Leonardo İnter kariyerine ise seri galibiyetlerle başladı. İlk 13 maçlık süreçte 11 galibiyet alan Leonardo’lu İnter sadece 2 mağlubiyet aldı. Şampiyonlar Ligi son 16 turunda Van Gaal’li Bayern Münih’i eleyen Leonardo tam kendini kanıtladı derken önce ligde şampiyonluk mücadelesi verdiği ezeli rakibi Milan’a 3-0 ardından Schalke’ye Şampiyonlar Ligi çeyrek final ilk maçında 5-2 gibi ağır bir skorla yenilerek toplamda 7-3’le elenmesiyle beraber arka arkaya alınan önemli mağlubiyetlerle hem şampiyonluk yarışından hem şampiyonlar liginden koptu. Şampiyonluğun ezeli rakip Milan’a kaybedilmesiyle bütün tepkileri üzerine çeken Leonardo Palermo’yu 3-1 yenerek Coppa İtalia’yı kazansa da göze giremeyerek sezon sonu gönderildi.
Taktisel Anlayış
Leonardo İnter’de de tıpkı Milan’daki gibi bir dizilim tercih etse de Zanetti gibi efsane bir bekle bu dizilimi dilediğinde 4-3-1-2’e çevrilecek şekilde 4-4-2 Diamond yani football manager diliyle baklava yerleşimini benimsedi. Çift forvet ve 3’lü ortasahadan kolay kolay vazgeçemeyen Leonardo, Sneijder’in çoğunlukla sakat olduğu dönemde onun bölgesine Stankovic’i yerleştirdi.

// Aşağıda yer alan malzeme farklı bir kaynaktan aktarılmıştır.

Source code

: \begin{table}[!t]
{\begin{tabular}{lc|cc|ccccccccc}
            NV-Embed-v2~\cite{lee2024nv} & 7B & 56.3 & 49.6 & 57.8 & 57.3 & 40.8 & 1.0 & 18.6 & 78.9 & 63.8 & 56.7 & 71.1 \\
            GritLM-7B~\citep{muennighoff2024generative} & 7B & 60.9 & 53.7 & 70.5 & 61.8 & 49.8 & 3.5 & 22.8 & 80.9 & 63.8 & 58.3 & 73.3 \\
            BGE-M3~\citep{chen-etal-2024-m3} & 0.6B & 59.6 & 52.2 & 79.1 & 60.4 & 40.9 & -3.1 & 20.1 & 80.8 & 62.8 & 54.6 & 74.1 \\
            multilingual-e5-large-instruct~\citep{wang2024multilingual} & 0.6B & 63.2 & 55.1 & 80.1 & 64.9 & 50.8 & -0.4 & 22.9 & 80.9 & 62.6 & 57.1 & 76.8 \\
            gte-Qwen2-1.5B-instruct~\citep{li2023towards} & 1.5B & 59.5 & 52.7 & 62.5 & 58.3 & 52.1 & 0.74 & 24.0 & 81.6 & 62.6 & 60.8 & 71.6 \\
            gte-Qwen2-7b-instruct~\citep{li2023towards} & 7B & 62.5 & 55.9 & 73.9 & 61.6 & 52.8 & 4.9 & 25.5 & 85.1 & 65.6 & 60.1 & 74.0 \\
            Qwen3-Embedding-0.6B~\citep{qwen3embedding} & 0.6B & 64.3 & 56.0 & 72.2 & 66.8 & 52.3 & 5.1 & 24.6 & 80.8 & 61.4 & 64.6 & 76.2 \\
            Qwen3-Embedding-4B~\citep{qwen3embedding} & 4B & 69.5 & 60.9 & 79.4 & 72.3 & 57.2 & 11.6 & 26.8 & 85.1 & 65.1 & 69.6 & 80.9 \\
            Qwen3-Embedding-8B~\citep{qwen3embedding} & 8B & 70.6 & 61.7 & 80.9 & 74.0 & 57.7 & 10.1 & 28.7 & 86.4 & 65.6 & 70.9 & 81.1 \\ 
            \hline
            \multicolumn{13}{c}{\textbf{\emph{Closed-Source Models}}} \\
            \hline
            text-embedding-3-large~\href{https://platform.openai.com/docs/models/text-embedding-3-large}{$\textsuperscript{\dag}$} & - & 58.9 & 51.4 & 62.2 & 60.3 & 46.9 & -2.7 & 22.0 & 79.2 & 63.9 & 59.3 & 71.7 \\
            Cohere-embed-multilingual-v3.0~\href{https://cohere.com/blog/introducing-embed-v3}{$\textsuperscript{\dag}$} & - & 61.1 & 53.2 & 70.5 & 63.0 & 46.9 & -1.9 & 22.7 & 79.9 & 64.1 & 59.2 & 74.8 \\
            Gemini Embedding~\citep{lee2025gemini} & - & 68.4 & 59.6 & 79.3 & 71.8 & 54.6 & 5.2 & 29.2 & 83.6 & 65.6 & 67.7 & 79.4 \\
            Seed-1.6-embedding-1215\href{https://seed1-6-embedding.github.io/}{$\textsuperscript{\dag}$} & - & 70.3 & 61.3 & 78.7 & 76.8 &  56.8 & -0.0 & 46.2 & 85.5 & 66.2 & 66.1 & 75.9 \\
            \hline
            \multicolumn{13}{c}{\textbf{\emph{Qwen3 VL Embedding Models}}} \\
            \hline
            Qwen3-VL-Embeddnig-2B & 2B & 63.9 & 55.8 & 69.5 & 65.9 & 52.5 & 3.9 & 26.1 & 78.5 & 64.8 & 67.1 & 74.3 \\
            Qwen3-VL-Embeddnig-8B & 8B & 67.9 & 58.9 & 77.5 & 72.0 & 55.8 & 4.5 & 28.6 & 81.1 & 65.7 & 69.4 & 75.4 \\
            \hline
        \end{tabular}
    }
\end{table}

Hücum bölgesini kuvvetlendirmek istediğinde ise 4-3-3’ü tercih eden Leonardo sağ kanatta Pandev forvette Eto’o’ya şans verirken solda da çoğu kez geriye de sürekli yardımcı olan Milito’yu kullandı.
PSG Günleri
İnter’den ayrıldıktan sonra kariyerinde yeni bir sayfa açan Leonardo bu kez yeni bir misyon yüklenerek Katarlı milyarder Nasır el-Halifi’nin satın aldığı ünlü Fransız kulüp Paris Saint Germain’in sportif direktörlük pozisyonu için anlaşmaya vardı. Güçlü bir sermayeyle kulübü sürekli şampiyon duruma getirip Şampiyonlar Ligi şampiyonluğuna oynayacak bir takım kurmak için tüm gücünü Leonardo’nun önüne seren milyarder işadamı günler geçtikçe bu konu için ne kadar doğru bir tercih yaptığını anlayacaktı. Leonardo gelir gelmez İnter’den oyuncusu olan Motta’yı Fransız ekibe kazandırırken Pastore,Menez,Gameiro,Matuidi,Sirigu gibi bir çok potansiyel yıldız adayını da Pastore hariç kabul edilebilir bedellerle takıma getirdi. Fakat istenilen sonuçlar bir türlü gelemeyince Kombouare’yi yollayan PSG yönetimi Leonardo’nun da isteği doğrultusunda Milan’da birlikte çalıştırdığı Ancelotti’yi takımın başına getirdi. İlk sezon şampiyonluk kılpayı kaçsa da bir sonraki sezon özlenen şampiyonluğa kavuşan PSG’de transferlerin ardı arkası kesilmezken Leonardo, Thiago Silva ve İbrahimovic gibi bir çok dünya yıldızını kulübe kazandırmaya devam etti ve takım içinde büyük bir atmosfer oluşturdu. Ancak bu projenin sonu Leonardo’nun sinirlerine hakim olamayışıyla son bulacaktı. 5 Mayıs 2013’te oynanan ve 1-1 biten Valenciennes karşılaşması sonunda tünelde Silva’ya haksız kırmızı kart gösterdiğini düşündüğü hakeme omuz atan Leo 9 ay ceza alınca sezon sonunda Ancelotti’nin ayrılacağını açıklamasıyla beraber istifasını vererek Fransa’dan ayrılma kararı aldı. Bugün bile geri dönme ihtimali PSG taraftarlarını heyecanlandırsa da ismi başta Roma daha sonra Brezilya Milli Takımı’yla anılan Leonardo en son Galatasaray’la flört halinde.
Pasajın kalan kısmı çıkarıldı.